**WHAT TO WORK ON:**
Omit every picture and output the rest of the records exactly as they are.

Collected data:
● ● ●

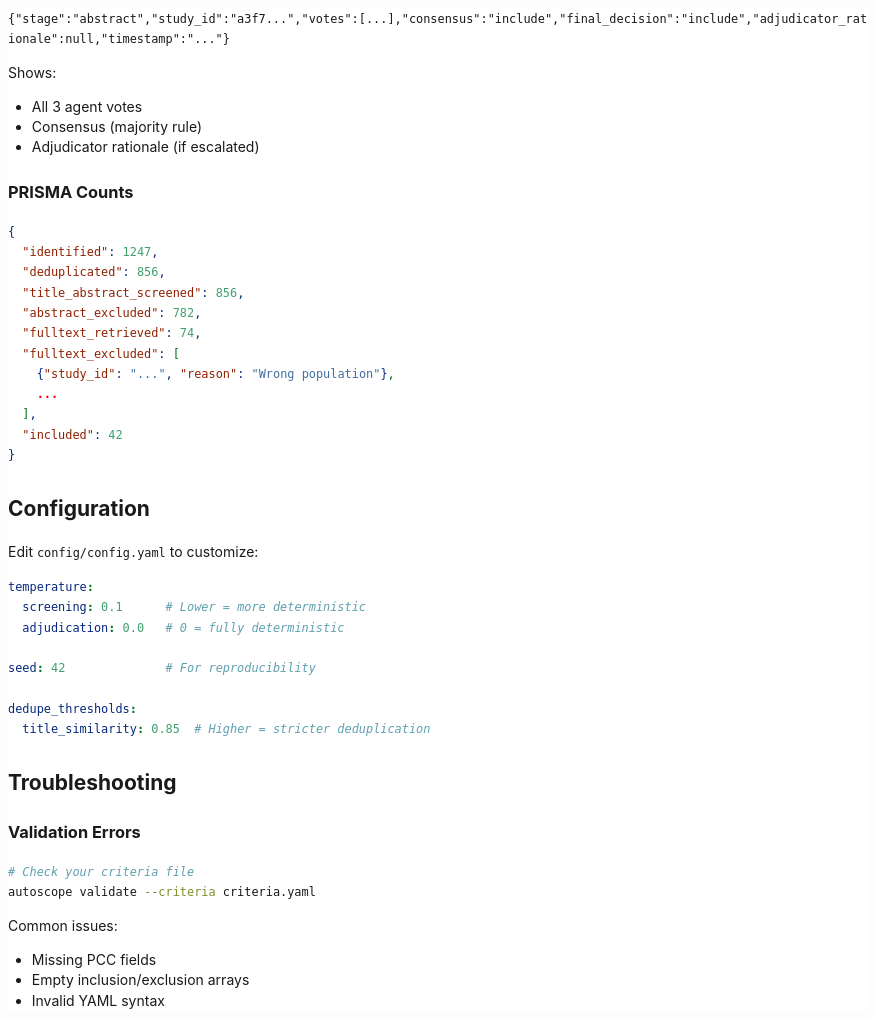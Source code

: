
 ```jsonl
{"stage":"abstract","study_id":"a3f7...","votes":[...],"consensus":"include","final_decision":"include","adjudicator_rationale":null,"timestamp":"..."}
```

Shows:
- All 3 agent votes
- Consensus (majority rule)
- Adjudicator rationale (if escalated)

### PRISMA Counts

```json
{
  "identified": 1247,
  "deduplicated": 856,
  "title_abstract_screened": 856,
  "abstract_excluded": 782,
  "fulltext_retrieved": 74,
  "fulltext_excluded": [
    {"study_id": "...", "reason": "Wrong population"},
    ...
  ],
  "included": 42
}
```

## Configuration

Edit `config/config.yaml` to customize:

```yaml
temperature:
  screening: 0.1      # Lower = more deterministic
  adjudication: 0.0   # 0 = fully deterministic

seed: 42              # For reproducibility

dedupe_thresholds:
  title_similarity: 0.85  # Higher = stricter deduplication
```

## Troubleshooting

### Validation Errors

```bash
# Check your criteria file
autoscope validate --criteria criteria.yaml
```

Common issues:
- Missing PCC fields
- Empty inclusion/exclusion arrays
- Invalid YAML syntax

● ● ●

**FINISHED TASK:**
Source code

:
 ```jsonl
{"stage":"abstract","study_id":"a3f7...","votes":[...],"consensus":"include","final_decision":"include","adjudicator_rationale":null,"timestamp":"..."}
```

Shows:
- All 3 agent votes
- Consensus (majority rule)
- Adjudicator rationale (if escalated)

### PRISMA Counts

```json
{
  "identified": 1247,
  "deduplicated": 856,
  "title_abstract_screened": 856,
  "abstract_excluded": 782,
  "fulltext_retrieved": 74,
  "fulltext_excluded": [
    {"study_id": "...", "reason": "Wrong population"},
    ...
  ],
  "included": 42
}
```

## Configuration

Edit `config/config.yaml` to customize:

```yaml
temperature:
  screening: 0.1      # Lower = more deterministic
  adjudication: 0.0   # 0 = fully deterministic

seed: 42              # For reproducibility

dedupe_thresholds:
  title_similarity: 0.85  # Higher = stricter deduplication
```

## Troubleshooting

### Validation Errors

```bash
# Check your criteria file
autoscope validate --criteria criteria.yaml
```

Common issues:
- Missing PCC fields
- Empty inclusion/exclusion arrays
- Invalid YAML syntax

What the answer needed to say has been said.